Action item
Please transcribe exactly, and only, the lines of the data below between the line holding "- Template creation and management system" and the line holding "in Microsoft 365.</span></span>", inclusive.

====== Data for analysis ======

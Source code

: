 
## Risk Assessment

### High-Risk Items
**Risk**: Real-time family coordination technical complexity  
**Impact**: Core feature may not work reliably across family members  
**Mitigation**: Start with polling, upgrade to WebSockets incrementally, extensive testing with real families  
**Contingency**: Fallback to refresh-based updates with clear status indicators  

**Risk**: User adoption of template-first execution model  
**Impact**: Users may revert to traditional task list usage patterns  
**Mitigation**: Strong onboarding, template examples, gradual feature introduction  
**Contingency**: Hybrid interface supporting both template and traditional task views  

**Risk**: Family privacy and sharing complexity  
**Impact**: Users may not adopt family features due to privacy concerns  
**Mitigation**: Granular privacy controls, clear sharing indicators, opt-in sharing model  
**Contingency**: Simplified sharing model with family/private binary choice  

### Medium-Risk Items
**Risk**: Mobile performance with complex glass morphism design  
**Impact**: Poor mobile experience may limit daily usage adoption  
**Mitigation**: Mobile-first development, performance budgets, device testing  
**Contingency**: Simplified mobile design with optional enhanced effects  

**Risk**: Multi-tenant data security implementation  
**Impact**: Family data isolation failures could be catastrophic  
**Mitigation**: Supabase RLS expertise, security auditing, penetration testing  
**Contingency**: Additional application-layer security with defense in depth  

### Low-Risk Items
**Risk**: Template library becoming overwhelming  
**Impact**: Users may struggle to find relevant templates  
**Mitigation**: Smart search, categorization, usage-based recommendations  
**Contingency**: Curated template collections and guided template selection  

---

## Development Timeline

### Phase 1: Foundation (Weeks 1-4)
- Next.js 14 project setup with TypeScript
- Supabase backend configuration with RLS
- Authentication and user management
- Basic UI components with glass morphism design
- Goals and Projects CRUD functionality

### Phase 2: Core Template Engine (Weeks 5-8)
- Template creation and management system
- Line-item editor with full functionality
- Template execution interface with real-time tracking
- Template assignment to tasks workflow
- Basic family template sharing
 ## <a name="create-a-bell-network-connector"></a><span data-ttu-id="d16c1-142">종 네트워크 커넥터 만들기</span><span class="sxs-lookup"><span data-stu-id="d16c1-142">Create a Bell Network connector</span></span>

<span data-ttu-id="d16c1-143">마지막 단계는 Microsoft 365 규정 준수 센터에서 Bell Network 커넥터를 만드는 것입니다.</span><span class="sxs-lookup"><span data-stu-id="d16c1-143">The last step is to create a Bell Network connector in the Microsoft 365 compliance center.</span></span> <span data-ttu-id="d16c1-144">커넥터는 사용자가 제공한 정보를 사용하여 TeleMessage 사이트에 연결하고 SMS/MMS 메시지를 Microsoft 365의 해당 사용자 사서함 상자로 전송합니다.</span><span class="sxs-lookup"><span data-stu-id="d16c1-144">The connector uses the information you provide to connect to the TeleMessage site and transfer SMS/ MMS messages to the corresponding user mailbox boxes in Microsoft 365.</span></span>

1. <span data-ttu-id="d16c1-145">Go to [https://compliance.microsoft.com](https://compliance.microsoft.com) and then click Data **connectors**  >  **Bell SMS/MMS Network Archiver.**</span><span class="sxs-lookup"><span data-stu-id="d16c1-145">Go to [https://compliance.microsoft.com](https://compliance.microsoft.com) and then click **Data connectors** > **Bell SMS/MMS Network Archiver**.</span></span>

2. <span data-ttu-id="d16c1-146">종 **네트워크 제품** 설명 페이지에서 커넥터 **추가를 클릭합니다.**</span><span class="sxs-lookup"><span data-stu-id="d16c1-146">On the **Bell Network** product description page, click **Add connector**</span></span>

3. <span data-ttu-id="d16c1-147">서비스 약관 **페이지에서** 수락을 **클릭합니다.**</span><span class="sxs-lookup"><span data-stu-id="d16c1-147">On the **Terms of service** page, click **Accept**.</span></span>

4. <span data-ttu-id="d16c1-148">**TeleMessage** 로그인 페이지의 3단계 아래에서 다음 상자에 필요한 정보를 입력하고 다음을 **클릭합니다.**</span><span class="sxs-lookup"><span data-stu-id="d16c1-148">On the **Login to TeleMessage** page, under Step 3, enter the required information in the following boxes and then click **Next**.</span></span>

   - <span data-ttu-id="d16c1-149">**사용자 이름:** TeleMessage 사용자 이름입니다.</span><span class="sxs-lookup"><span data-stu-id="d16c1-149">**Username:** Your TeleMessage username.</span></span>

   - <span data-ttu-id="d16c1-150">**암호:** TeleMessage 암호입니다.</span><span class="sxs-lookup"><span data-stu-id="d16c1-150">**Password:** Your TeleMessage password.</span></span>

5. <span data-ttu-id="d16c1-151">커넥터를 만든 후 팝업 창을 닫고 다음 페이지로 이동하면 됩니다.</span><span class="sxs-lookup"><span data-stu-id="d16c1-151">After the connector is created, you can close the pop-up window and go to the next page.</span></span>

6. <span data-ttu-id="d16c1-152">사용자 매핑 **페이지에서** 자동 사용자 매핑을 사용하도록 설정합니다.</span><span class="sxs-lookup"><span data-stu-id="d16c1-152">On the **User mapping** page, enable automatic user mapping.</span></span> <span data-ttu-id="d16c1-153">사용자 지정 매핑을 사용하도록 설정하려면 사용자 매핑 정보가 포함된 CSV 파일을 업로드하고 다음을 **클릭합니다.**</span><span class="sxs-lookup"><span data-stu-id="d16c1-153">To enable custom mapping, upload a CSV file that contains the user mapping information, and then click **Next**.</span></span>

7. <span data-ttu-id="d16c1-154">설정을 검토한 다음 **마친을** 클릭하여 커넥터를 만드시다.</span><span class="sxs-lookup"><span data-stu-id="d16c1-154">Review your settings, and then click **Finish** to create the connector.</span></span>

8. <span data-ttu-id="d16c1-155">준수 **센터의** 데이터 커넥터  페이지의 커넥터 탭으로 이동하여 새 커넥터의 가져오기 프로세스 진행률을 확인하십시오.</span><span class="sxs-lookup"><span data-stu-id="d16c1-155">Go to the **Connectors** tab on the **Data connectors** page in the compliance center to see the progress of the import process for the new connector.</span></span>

======

Output for this task
- Template creation and management system
- Line-item editor with full functionality
- Template execution interface with real-time tracking
- Template assignment to tasks workflow
- Basic family template sharing
 ## <a name="create-a-bell-network-connector"></a><span data-ttu-id="d16c1-142">종 네트워크 커넥터 만들기</span><span class="sxs-lookup"><span data-stu-id="d16c1-142">Create a Bell Network connector</span></span>

<span data-ttu-id="d16c1-143">마지막 단계는 Microsoft 365 규정 준수 센터에서 Bell Network 커넥터를 만드는 것입니다.</span><span class="sxs-lookup"><span data-stu-id="d16c1-143">The last step is to create a Bell Network connector in the Microsoft 365 compliance center.</span></span> <span data-ttu-id="d16c1-144">커넥터는 사용자가 제공한 정보를 사용하여 TeleMessage 사이트에 연결하고 SMS/MMS 메시지를 Microsoft 365의 해당 사용자 사서함 상자로 전송합니다.</span><span class="sxs-lookup"><span data-stu-id="d16c1-144">The connector uses the information you provide to connect to the TeleMessage site and transfer SMS/ MMS messages to the corresponding user mailbox boxes in Microsoft 365.</span></span>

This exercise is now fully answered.